Copy the entries word for word. Keep the pictures out.
───── AVAILABLE RECORDS
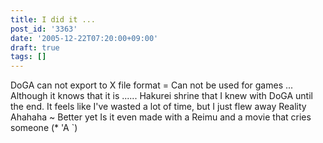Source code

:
 ```yaml
---
title: I did it ...
post_id: '3363'
date: '2005-12-22T07:20:00+09:00'
draft: true
tags: []
---
```


DoGA can not export to X file format = Can not be used for games ... Although it knows that it is ...... Hakurei shrine that I knew with DoGA until the end. It feels like I've wasted a lot of time, but I just flew away Reality Ahahaha ~ Better yet Is it even made with a Reimu and a movie that cries someone (* 'A `)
──────────
● **COMPLETED EXERCISE**
Source code

:
 ```yaml
---
title: I did it ...
post_id: '3363'
date: '2005-12-22T07:20:00+09:00'
draft: true
tags: []
---
```


DoGA can not export to X file format = Can not be used for games ... Although it knows that it is ...... Hakurei shrine that I knew with DoGA until the end. It feels like I've wasted a lot of time, but I just flew away Reality Ahahaha ~ Better yet Is it even made with a Reimu and a movie that cries someone (* 'A `)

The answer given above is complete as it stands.